Lawmakers seek to expand student access to food

A bipartisan bill in D.C. could help increase access to food for students during the summer months. 

Senator Cindy Hyde-Smith is an original cosponsor of the Hunger-Free Summer for Kids Act of 2019, which give states more options to serve children through the U.S. Department of Agriculture Summer Food Service Program (SFSP).

“Many children count on USDA nutrition programs during the school year, and that need doesn’t stop during summer vacation months.  Rural states like Mississippi could use the greater flexibility offered by this legislation to reach eligible children who can’t get to Summer Food Service Program sites,” Hyde-Smith said.

Under current SFSP rules, children must travel to a central location and eat their meals together.  This requirement can pose challenges for children in predominantly rural areas.

This bill would authorize two alternative options states can utilize to reach more children.  The first would allow meals to be consumed off-site through innovative means like mobile feeding programs and backpack meal programs.  The second option would authorize the summer Electronic Benefit Transfer (EBT) program.  In USDA pilot programs, summer EBT was shown to reduce child hunger by over 30 percent.

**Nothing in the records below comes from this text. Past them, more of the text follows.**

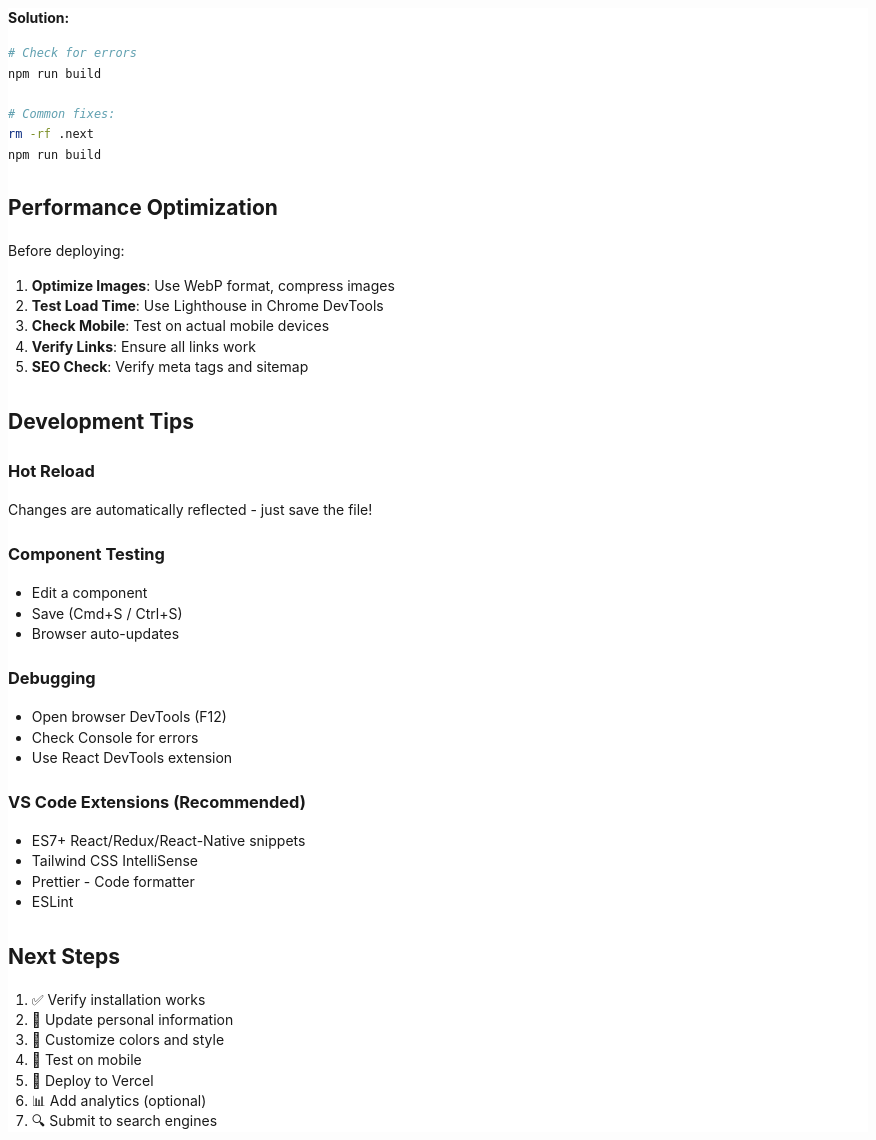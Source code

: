 **Solution:**
```bash
# Check for errors
npm run build

# Common fixes:
rm -rf .next
npm run build
```

## Performance Optimization

Before deploying:

1. **Optimize Images**: Use WebP format, compress images
2. **Test Load Time**: Use Lighthouse in Chrome DevTools
3. **Check Mobile**: Test on actual mobile devices
4. **Verify Links**: Ensure all links work
5. **SEO Check**: Verify meta tags and sitemap

## Development Tips

### Hot Reload
Changes are automatically reflected - just save the file!

### Component Testing
- Edit a component
- Save (Cmd+S / Ctrl+S)
- Browser auto-updates

### Debugging
- Open browser DevTools (F12)
- Check Console for errors
- Use React DevTools extension

### VS Code Extensions (Recommended)
- ES7+ React/Redux/React-Native snippets
- Tailwind CSS IntelliSense
- Prettier - Code formatter
- ESLint

## Next Steps

1. ✅ Verify installation works
2. 📝 Update personal information
3. 🎨 Customize colors and style
4. 📱 Test on mobile
5. 🚀 Deploy to Vercel
6. 📊 Add analytics (optional)
7. 🔍 Submit to search engines
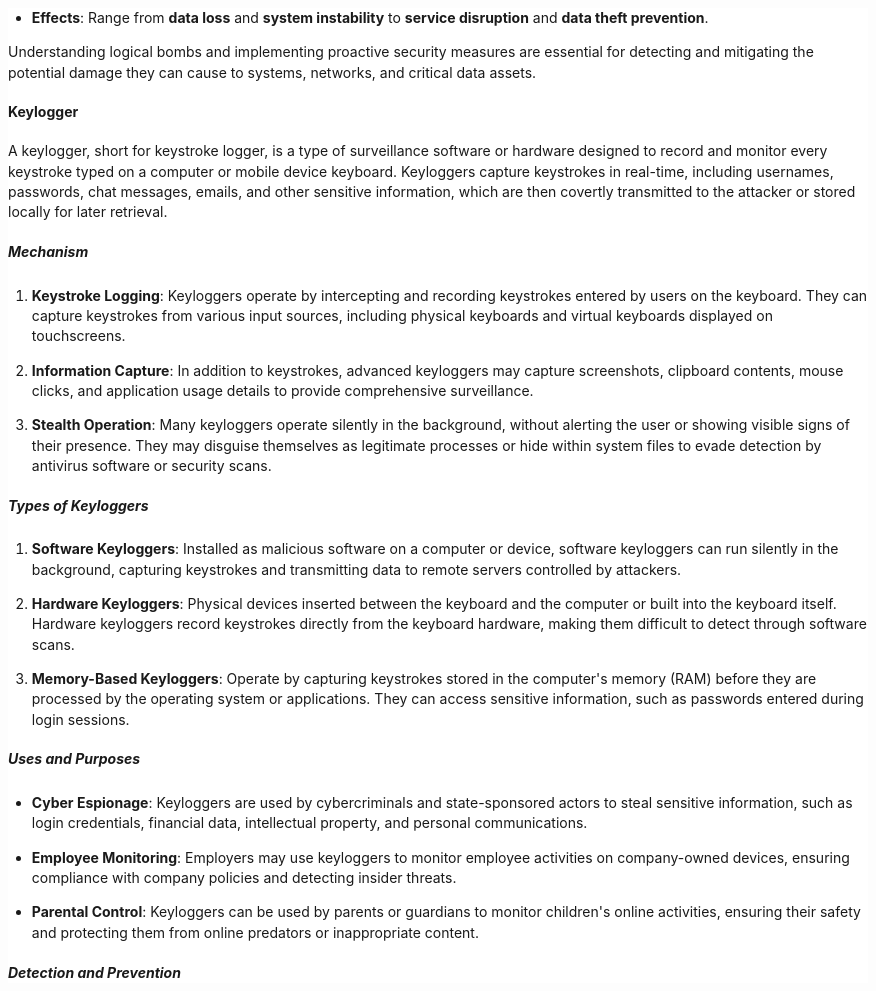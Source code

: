- **Effects**: Range from **data loss** and **system instability** to **service disruption** and **data theft prevention**.

Understanding logical bombs and implementing proactive security measures are essential for detecting and mitigating the potential damage they can cause to systems, networks, and critical data assets.

#### Keylogger

A keylogger, short for keystroke logger, is a type of surveillance software or hardware designed to record and monitor every keystroke typed on a computer or mobile device keyboard. Keyloggers capture keystrokes in real-time, including usernames, passwords, chat messages, emails, and other sensitive information, which are then covertly transmitted to the attacker or stored locally for later retrieval.

##### Mechanism

1. **Keystroke Logging**: Keyloggers operate by intercepting and recording keystrokes entered by users on the keyboard. They can capture keystrokes from various input sources, including physical keyboards and virtual keyboards displayed on touchscreens.

2. **Information Capture**: In addition to keystrokes, advanced keyloggers may capture screenshots, clipboard contents, mouse clicks, and application usage details to provide comprehensive surveillance.

3. **Stealth Operation**: Many keyloggers operate silently in the background, without alerting the user or showing visible signs of their presence. They may disguise themselves as legitimate processes or hide within system files to evade detection by antivirus software or security scans.

##### Types of Keyloggers

1. **Software Keyloggers**: Installed as malicious software on a computer or device, software keyloggers can run silently in the background, capturing keystrokes and transmitting data to remote servers controlled by attackers.

2. **Hardware Keyloggers**: Physical devices inserted between the keyboard and the computer or built into the keyboard itself. Hardware keyloggers record keystrokes directly from the keyboard hardware, making them difficult to detect through software scans.

3. **Memory-Based Keyloggers**: Operate by capturing keystrokes stored in the computer's memory (RAM) before they are processed by the operating system or applications. They can access sensitive information, such as passwords entered during login sessions.

##### Uses and Purposes

- **Cyber Espionage**: Keyloggers are used by cybercriminals and state-sponsored actors to steal sensitive information, such as login credentials, financial data, intellectual property, and personal communications.

- **Employee Monitoring**: Employers may use keyloggers to monitor employee activities on company-owned devices, ensuring compliance with company policies and detecting insider threats.

- **Parental Control**: Keyloggers can be used by parents or guardians to monitor children's online activities, ensuring their safety and protecting them from online predators or inappropriate content.

##### Detection and Prevention

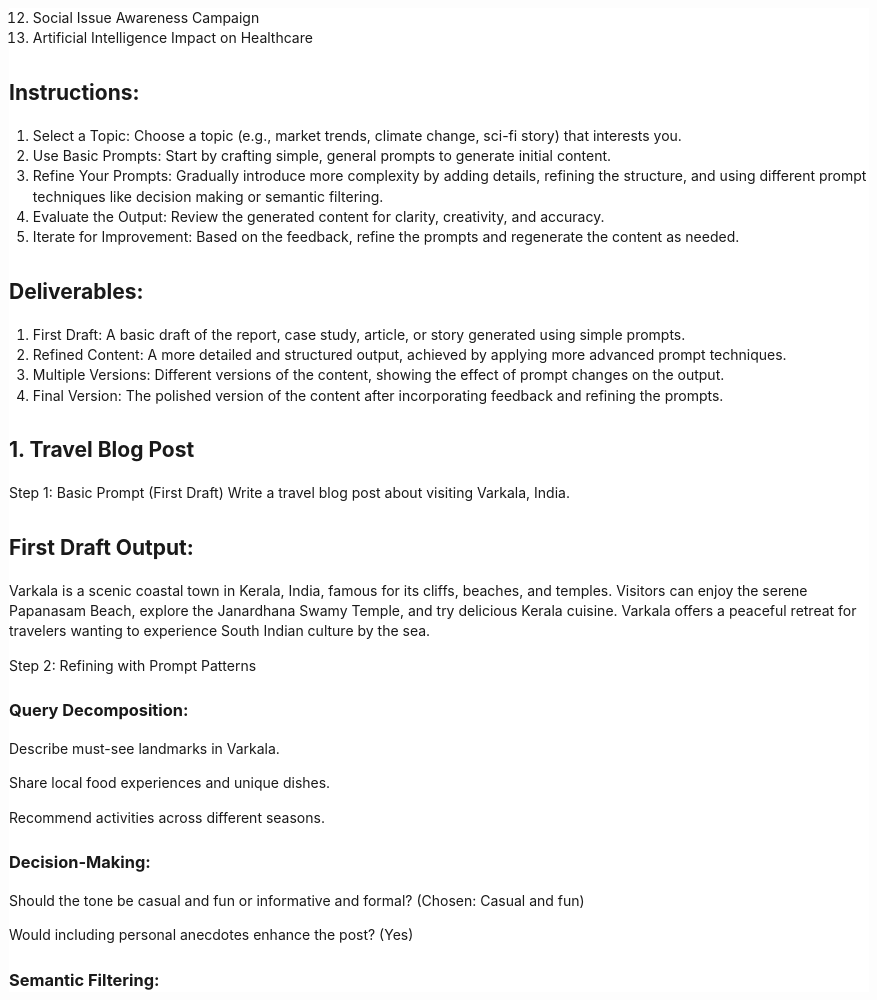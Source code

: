 12.	Social Issue Awareness Campaign
13.	Artificial Intelligence Impact on Healthcare
## Instructions:
1.	Select a Topic: Choose a topic (e.g., market trends, climate change, sci-fi story) that interests you.
2.	Use Basic Prompts: Start by crafting simple, general prompts to generate initial content.
3.	Refine Your Prompts: Gradually introduce more complexity by adding details, refining the structure, and using different prompt techniques like decision making or semantic filtering.
4.	Evaluate the Output: Review the generated content for clarity, creativity, and accuracy.
5.	Iterate for Improvement: Based on the feedback, refine the prompts and regenerate the content as needed.

## Deliverables:
1.	First Draft: A basic draft of the report, case study, article, or story generated using simple prompts.
2.	Refined Content: A more detailed and structured output, achieved by applying more advanced prompt techniques.
3.	Multiple Versions: Different versions of the content, showing the effect of prompt changes on the output.
4.	Final Version: The polished version of the content after incorporating feedback and refining the prompts.

## 1. Travel Blog Post

Step 1: Basic Prompt (First Draft)
Write a travel blog post about visiting Varkala, India.

## First Draft Output:
Varkala is a scenic coastal town in Kerala, India, famous for its cliffs, beaches, and temples. Visitors can enjoy the serene Papanasam Beach, explore the Janardhana Swamy Temple, and try delicious Kerala cuisine. Varkala offers a peaceful retreat for travelers wanting to experience South Indian culture by the sea.

Step 2: Refining with Prompt Patterns
### Query Decomposition:

Describe must-see landmarks in Varkala.

Share local food experiences and unique dishes.

Recommend activities across different seasons.

### Decision-Making:

Should the tone be casual and fun or informative and formal? (Chosen: Casual and fun)

Would including personal anecdotes enhance the post? (Yes)

### Semantic Filtering:
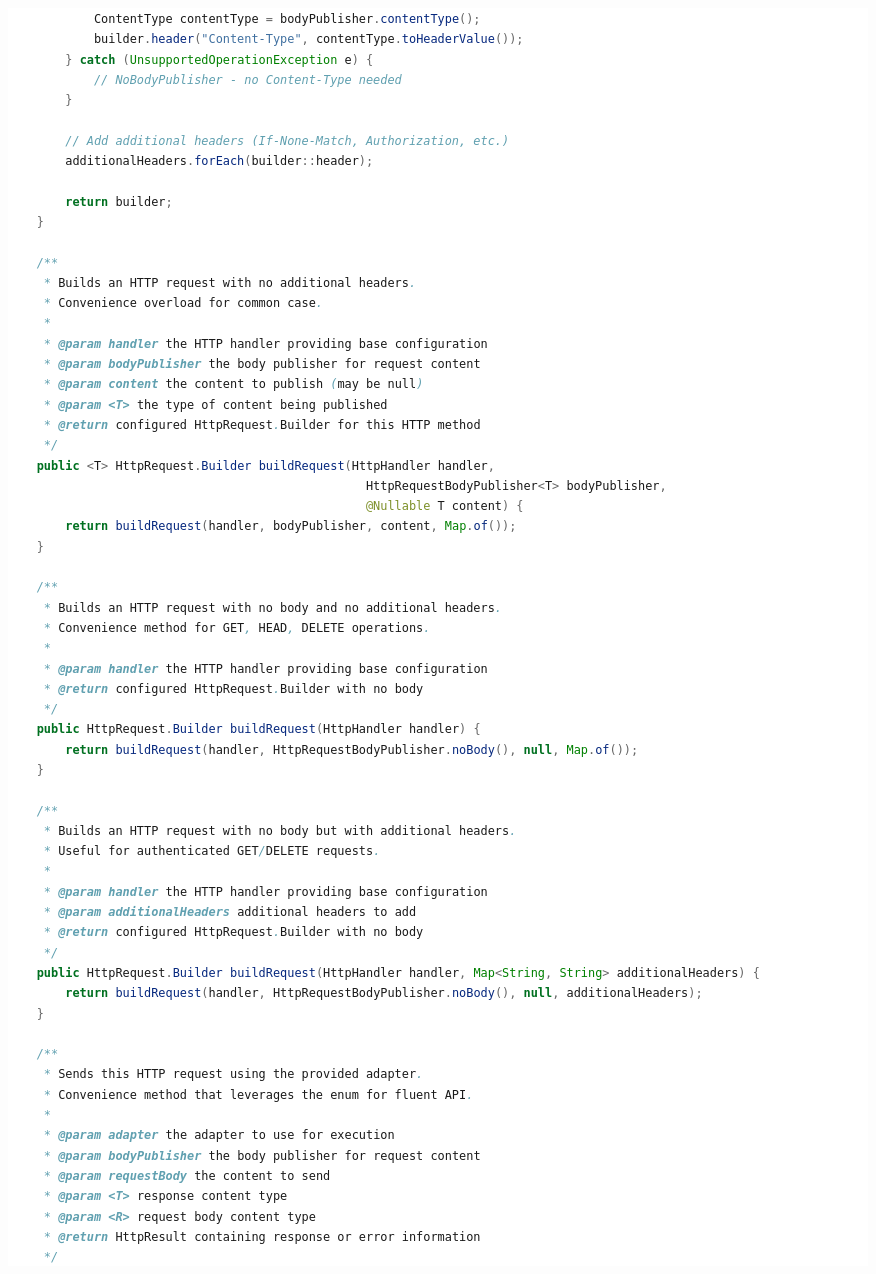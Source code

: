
```java
            ContentType contentType = bodyPublisher.contentType();
            builder.header("Content-Type", contentType.toHeaderValue());
        } catch (UnsupportedOperationException e) {
            // NoBodyPublisher - no Content-Type needed
        }

        // Add additional headers (If-None-Match, Authorization, etc.)
        additionalHeaders.forEach(builder::header);

        return builder;
    }

    /**
     * Builds an HTTP request with no additional headers.
     * Convenience overload for common case.
     *
     * @param handler the HTTP handler providing base configuration
     * @param bodyPublisher the body publisher for request content
     * @param content the content to publish (may be null)
     * @param <T> the type of content being published
     * @return configured HttpRequest.Builder for this HTTP method
     */
    public <T> HttpRequest.Builder buildRequest(HttpHandler handler,
                                                  HttpRequestBodyPublisher<T> bodyPublisher,
                                                  @Nullable T content) {
        return buildRequest(handler, bodyPublisher, content, Map.of());
    }

    /**
     * Builds an HTTP request with no body and no additional headers.
     * Convenience method for GET, HEAD, DELETE operations.
     *
     * @param handler the HTTP handler providing base configuration
     * @return configured HttpRequest.Builder with no body
     */
    public HttpRequest.Builder buildRequest(HttpHandler handler) {
        return buildRequest(handler, HttpRequestBodyPublisher.noBody(), null, Map.of());
    }

    /**
     * Builds an HTTP request with no body but with additional headers.
     * Useful for authenticated GET/DELETE requests.
     *
     * @param handler the HTTP handler providing base configuration
     * @param additionalHeaders additional headers to add
     * @return configured HttpRequest.Builder with no body
     */
    public HttpRequest.Builder buildRequest(HttpHandler handler, Map<String, String> additionalHeaders) {
        return buildRequest(handler, HttpRequestBodyPublisher.noBody(), null, additionalHeaders);
    }

    /**
     * Sends this HTTP request using the provided adapter.
     * Convenience method that leverages the enum for fluent API.
     *
     * @param adapter the adapter to use for execution
     * @param bodyPublisher the body publisher for request content
     * @param requestBody the content to send
     * @param <T> response content type
     * @param <R> request body content type
     * @return HttpResult containing response or error information
     */
```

In Mississippi, the SFSP is administered by the Mississippi Department of Education, using schools, communities, and nonprofit organizations to provide meals to children during the summer.

Introduced by Senators John Boozman (R-Ark.) and Patrick Leahy (D-Vt.), the measure is also co-sponsored by Majority Leader Mitch McConnell (R-Ky.) and Senators Michael Bennet (D-Colo.), Sherrod Brown (D-Ohio), and John Hoeven (R-N.D.).  It has been referred to the Senate Committee on Agriculture, Nutrition, and Forestry, on which Hyde-Smith serves.